/task

A distributed task manager: slurm/volcengine/multiprocess

Primary LanguageJupyter Notebook

Task

This is distributed simple task manager on Linux, support multiple backends

  • Volcengine based on official sdk
  • Slurm cluster based on pyslurm
  • multiprocess python library (TODO)

Installment

Clone current repo and execute following command

bash install.sh <backend> # backend could be 'slurm', 'volcengine' or all

you should make sure slurm is installed before run previous command if you want use slurm as backend.

Configuration

Some necessary configuration is required for different backends.

  1. For pyslurm General config yaml example. Actually you can config all at sbatch script
partitions: gpu
gres_per_node:
  gpu: 1
threads_per_core: 1
  1. For slurm-cli General config yaml example. Actually you can config all at sbatch script
partition: cpu
gres: gpu:1
threads_per_core: 1
  1. For volcengine First we need generate an access key and sercet key on VolcEngine control panel.
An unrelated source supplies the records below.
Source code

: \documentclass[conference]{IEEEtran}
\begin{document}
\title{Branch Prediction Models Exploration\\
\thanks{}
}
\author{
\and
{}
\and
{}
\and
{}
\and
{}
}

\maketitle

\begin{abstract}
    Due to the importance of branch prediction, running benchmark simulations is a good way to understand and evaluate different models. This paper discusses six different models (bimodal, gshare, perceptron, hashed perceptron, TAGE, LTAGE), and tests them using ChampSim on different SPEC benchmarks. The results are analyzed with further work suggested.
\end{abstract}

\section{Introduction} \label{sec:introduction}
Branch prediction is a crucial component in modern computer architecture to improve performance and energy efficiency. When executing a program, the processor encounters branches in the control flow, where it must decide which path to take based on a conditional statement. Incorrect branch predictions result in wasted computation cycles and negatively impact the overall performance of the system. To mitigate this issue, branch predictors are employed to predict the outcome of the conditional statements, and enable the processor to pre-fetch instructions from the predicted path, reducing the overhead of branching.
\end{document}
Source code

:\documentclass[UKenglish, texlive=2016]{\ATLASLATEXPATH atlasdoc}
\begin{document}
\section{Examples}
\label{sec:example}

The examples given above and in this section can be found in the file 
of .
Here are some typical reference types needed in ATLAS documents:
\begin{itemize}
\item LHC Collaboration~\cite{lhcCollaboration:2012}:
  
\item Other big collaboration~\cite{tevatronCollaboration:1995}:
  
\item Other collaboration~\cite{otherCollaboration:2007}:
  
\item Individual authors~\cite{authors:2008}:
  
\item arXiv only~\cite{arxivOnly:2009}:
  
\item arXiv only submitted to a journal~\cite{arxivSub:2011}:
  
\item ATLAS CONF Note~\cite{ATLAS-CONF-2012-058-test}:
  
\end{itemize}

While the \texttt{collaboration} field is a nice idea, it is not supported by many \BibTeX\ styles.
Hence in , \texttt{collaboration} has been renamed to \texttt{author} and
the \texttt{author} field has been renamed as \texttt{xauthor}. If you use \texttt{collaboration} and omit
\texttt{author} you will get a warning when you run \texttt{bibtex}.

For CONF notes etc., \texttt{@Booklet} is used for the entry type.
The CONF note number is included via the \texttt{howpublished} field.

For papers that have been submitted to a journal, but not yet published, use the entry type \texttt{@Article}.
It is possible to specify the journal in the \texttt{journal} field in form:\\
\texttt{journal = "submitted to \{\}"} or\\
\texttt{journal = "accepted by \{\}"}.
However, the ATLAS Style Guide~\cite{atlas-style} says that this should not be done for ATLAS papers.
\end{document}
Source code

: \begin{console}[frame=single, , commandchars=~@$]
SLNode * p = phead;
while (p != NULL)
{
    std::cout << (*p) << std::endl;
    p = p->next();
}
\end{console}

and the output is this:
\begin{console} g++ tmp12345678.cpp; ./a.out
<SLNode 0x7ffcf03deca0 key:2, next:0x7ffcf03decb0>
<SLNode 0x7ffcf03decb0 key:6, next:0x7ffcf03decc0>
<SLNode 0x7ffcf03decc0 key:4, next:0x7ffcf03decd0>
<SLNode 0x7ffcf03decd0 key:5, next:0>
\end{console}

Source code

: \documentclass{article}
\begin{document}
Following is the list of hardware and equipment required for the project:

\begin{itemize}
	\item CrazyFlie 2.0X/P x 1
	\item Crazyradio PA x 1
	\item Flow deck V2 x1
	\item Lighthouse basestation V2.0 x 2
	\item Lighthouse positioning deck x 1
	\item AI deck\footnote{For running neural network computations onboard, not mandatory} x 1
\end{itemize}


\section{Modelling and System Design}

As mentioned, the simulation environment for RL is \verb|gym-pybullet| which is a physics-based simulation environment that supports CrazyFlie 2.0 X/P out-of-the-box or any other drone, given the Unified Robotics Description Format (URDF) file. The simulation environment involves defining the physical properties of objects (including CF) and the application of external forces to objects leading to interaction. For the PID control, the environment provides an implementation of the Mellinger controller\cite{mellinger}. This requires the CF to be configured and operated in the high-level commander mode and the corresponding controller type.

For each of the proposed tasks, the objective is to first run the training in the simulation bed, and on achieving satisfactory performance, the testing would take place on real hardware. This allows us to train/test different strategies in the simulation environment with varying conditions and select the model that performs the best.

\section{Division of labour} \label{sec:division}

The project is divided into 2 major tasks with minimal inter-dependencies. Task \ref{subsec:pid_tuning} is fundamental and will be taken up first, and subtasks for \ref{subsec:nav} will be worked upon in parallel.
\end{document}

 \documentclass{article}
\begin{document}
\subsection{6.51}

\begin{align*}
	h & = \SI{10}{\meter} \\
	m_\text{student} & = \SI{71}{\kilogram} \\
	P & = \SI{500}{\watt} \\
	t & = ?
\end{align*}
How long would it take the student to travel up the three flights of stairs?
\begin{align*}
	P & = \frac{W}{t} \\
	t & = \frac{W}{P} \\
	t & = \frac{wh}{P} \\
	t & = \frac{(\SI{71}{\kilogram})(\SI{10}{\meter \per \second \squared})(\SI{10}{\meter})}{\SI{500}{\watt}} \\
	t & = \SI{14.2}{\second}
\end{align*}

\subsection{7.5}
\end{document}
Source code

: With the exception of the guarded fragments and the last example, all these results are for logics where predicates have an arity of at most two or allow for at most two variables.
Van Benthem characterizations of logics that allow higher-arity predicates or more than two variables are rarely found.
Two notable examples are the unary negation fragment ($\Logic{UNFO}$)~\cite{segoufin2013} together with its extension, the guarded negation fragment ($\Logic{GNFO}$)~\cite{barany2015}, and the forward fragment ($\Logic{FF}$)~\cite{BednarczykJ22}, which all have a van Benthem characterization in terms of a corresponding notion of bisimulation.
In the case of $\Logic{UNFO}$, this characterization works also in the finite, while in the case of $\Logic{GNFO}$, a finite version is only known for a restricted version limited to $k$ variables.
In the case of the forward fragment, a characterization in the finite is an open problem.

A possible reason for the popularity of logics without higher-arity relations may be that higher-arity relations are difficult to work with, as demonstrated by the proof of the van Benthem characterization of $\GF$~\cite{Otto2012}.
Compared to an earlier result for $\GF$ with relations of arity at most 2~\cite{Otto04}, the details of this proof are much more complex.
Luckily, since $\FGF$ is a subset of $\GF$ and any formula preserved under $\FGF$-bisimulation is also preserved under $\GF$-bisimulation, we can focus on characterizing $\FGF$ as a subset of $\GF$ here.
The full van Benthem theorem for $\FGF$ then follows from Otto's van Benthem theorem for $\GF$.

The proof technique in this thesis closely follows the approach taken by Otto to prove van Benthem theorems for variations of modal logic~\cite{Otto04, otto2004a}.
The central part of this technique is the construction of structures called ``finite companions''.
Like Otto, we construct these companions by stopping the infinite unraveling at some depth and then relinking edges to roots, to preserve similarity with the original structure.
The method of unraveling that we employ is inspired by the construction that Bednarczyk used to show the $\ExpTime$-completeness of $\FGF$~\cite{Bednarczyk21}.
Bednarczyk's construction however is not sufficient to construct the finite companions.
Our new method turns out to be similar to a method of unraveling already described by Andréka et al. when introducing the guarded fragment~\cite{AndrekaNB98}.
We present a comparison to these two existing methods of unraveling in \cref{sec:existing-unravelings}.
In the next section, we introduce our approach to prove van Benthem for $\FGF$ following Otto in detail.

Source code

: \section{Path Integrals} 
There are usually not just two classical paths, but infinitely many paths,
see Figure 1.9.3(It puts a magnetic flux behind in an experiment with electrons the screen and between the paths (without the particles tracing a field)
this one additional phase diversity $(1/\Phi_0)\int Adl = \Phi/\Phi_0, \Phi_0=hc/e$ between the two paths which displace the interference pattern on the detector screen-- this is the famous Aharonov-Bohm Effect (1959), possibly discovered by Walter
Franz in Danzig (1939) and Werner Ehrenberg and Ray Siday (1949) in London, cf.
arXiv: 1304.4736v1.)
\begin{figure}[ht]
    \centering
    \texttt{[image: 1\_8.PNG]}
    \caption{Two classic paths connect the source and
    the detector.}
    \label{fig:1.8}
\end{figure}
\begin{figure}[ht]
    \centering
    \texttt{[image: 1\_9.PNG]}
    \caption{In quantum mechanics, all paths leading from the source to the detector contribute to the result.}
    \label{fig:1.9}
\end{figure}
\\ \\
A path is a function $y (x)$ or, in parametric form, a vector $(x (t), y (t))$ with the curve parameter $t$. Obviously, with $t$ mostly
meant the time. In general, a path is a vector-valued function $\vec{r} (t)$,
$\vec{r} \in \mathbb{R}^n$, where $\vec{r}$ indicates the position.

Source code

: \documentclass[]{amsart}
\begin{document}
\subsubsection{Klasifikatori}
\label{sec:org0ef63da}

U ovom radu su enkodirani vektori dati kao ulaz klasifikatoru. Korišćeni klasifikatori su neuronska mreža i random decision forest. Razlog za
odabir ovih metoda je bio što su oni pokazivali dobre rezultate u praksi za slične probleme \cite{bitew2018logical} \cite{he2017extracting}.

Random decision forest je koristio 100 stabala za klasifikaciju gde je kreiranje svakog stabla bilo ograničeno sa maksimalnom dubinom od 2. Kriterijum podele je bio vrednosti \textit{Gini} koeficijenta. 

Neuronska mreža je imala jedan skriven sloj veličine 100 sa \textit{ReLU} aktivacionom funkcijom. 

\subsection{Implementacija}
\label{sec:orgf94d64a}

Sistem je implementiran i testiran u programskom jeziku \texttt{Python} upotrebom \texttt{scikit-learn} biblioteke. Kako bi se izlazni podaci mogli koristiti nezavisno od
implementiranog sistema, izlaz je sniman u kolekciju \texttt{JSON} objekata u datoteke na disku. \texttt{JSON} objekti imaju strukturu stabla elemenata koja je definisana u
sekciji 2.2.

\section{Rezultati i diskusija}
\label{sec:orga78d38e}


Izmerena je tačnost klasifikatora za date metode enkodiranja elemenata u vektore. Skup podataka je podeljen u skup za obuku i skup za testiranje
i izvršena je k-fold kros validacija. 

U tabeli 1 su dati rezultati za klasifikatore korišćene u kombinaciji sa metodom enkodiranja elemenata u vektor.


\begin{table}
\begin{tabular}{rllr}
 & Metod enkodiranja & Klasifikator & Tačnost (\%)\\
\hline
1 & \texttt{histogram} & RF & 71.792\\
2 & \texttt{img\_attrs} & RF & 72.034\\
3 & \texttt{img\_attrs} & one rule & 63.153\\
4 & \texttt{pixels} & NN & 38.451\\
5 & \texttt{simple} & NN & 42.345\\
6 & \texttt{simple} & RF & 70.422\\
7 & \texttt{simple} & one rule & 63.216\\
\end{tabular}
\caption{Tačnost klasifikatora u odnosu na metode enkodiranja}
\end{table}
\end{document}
Set them as ENV
export VOLC_ACCESSKEY=**********
export VOLC_SECRETKEY=**************
export VOLC_REGION=cn-beijing

Or save them to ~/.volc/credentials

[default]
access_key_id     = **********
secret_access_key = **************

Region to ~/.volc/config

[default]
region       = cn-beijing

And then you can save a general task config file.

ImageId: vemlp-cn-beijing.cr.volces.com/preset-images/slurm:0.7.0
ResourceQueueId: q-********
Framework: Custom
TaskRoleSpecs:
  - RoleName: worker
    RoleReplicas: 1
    ResourceSpecID: ml.xni3.5xlarge # GPU * 1
Storages:
  - Type: Vepfs
    MountPath: /path/you/want/to/mounted
    VepfsName: vepfs-******   # vepfs resource name
    VepfsId: vepfs-********** # vepfs resource id
    SubPath: subpath/of/vepfs # allocated by IT
    ReadOnly: true

Usage

Following example is for using Volcengine. Other backends are similar to it.

from task import VolcengineMLTaskManager
# create task manager
volcengine_task_manager = VolcengineMLTaskManager('config/volc_mltask.yaml')

# submit a task to run nvidia-smi
task_id1 = volcengine_task_manager.submit(
    name='test_task_1',
    entrypoint_path='nvidia-smi'
)

# submit a task and pending until task1 finished
task_id2 = volcengine_task_manager.submit(
    'test_task_2',
    'nvidia-smi; sleep 2; echo hello',
    dependencies={
        'afterok': task_id1
    }
)

# list all submit task
volcengine_task_manager.list()

# query status of specific task, return a TaskStatus Enum Object
volcengine_task_manager.status(task_id)

# cancel a task
volcengine_task_manager.cancel(task_id)

# wait task2 finished
volcengine_task_manager.wait(task_id2)